Most writers in Cowie's collection were on payrolls of magazines as
journalists, and many regularly comment that their stories and articles
appeared in Canadian and American magazines. Their association with the
periodical market validates Michelle Smith's observations of the
interconnections between interwar periodical writing, Canadian
middlebrow authorship, and Bourdieu's theories of the inverse
relationship between commercial success and cultural distinction. Yet
this was the field of interwar Canadian print production. May Wilson,
for example, writes to Miss Cowie on the glorious letterhead for the
Farmer's Advocate and Home Magazine which promoted itself as
"The Best Advertising Medium in Canada." She admits that out
of financial necessity she has long since given up her ambition of
writing in verse, "knowing prose to be my medium," and
indicates that editing the magazine is her bread and butter: "I
have not yet given up editorial work, but may do so some day." As
the scales of value went, writers may have preferred poetry over prose,
but they found that newspaper work was most remunerative and that
readers preferred magazine fiction over poems. The dependence of
Canadian writing on magazines and newspapers at this time is also
symptomatic of the way in which interwar Canadian letters were embedded
in a commercial nexus. From the 1950s on, the professoriate trained in
New Critical approaches would expect literary writing to be
distinguished from mainstream commercial writing, to exist as somehow
set apart from the contaminating taint of the commercial press and the
crude exigencies of market forces.
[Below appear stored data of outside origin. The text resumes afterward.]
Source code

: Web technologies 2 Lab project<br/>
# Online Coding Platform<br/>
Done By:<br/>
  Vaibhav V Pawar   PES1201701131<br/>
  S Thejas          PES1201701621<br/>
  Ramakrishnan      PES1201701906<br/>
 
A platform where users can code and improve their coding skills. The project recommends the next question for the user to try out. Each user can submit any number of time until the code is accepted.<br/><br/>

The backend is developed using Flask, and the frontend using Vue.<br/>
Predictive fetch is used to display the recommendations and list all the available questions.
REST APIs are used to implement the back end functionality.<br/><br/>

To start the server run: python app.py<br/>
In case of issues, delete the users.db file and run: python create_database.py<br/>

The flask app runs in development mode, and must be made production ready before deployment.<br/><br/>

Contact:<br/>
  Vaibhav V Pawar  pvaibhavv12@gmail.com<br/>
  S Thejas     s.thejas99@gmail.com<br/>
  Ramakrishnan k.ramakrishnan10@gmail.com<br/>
Contrary to this later impulse, the
interwar Canadian writers included in Cowie's library seemed to
embrace an ethos of commercial success as a measure of personal success.
In this sense, Canadian literature as it circulated in the interwar
period was seen not only as a form of nation-making and self-improvement
but also of self-making, gauged in both literary and commercial terms.
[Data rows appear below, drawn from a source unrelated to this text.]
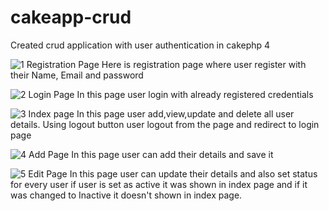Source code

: # cakeapp-crud
Created crud application with user authentication in cakephp 4

![1](https://user-images.githubusercontent.com/75470740/192968056-3239efb2-798f-4d2b-a4d7-2d7ab43153b9.png)
Registration Page
Here is registration page where user register with their Name, Email and password

![2](https://user-images.githubusercontent.com/75470740/192968415-da676d2e-13cd-4711-891d-4f4c500de75e.png)
Login Page
In this page user login with already registered credentials 

![3](https://user-images.githubusercontent.com/75470740/192968889-ad2e9598-c174-46df-8209-d34958056968.png)
Index page 
In this page user add,view,update and delete all user details. Using logout button user logout from the page and redirect to login page

![4](https://user-images.githubusercontent.com/75470740/192969213-5af28266-047b-49ce-b06a-3857d94c7171.png)
Add Page
In this page user can add their details and save it

![5](https://user-images.githubusercontent.com/75470740/192969512-012ee01f-667d-45f6-a039-6c8d34311767.png)
Edit Page
In this page user can update their details and also set status for every user if user is set as active it was shown in index page and if it was changed to Inactive it doesn't shown in index page.

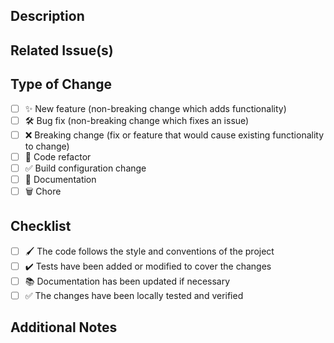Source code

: ## Description

<!--
  Thanks for contributing!

  Provide a description of your changes below and a general summary in the title

  Please look at the following checklist to ensure that your PR can be accepted quickly:
-->

## Related Issue(s)

<!--
  If this PR addresses any GitHub issues, mention them here

  For example: Resolves #123
-->

## Type of Change

<!-- Choose the relevant option(s) below by placing an "x" in the brackets -->

- [ ] ✨ New feature (non-breaking change which adds functionality)
- [ ] 🛠️ Bug fix (non-breaking change which fixes an issue)
- [ ] ❌ Breaking change (fix or feature that would cause existing functionality to change)
- [ ] 🧹 Code refactor
- [ ] ✅ Build configuration change
- [ ] 📝 Documentation
- [ ] 🗑️ Chore

## Checklist

<!-- Mark the relevant checkboxes with an "x" once they are completed -->

- [ ] 🖌️ The code follows the style and conventions of the project
- [ ] ✔️ Tests have been added or modified to cover the changes
- [ ] 📚 Documentation has been updated if necessary
- [ ] ✅ The changes have been locally tested and verified

## Additional Notes

<!-- Add any additional notes, considerations, or context regarding this PR -->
Arthur Hunt Chute writes of this success in his letter to Cowie in the
1920s, "My summer home is in Nova Scotia, winter home in
Bermuda." He acknowledges to Cowie that his "ambition is [to
write] a series of historical romances of Canada," based on the
commercial development of Canada's fur trade, "hbc versus Nor
Westers." In other words, Hunt Chute aspired to be a successful
writer of commercial fiction that paid. Closely related was the ethos of
unabashed self-promotion that emerges in the Cowie correspondence.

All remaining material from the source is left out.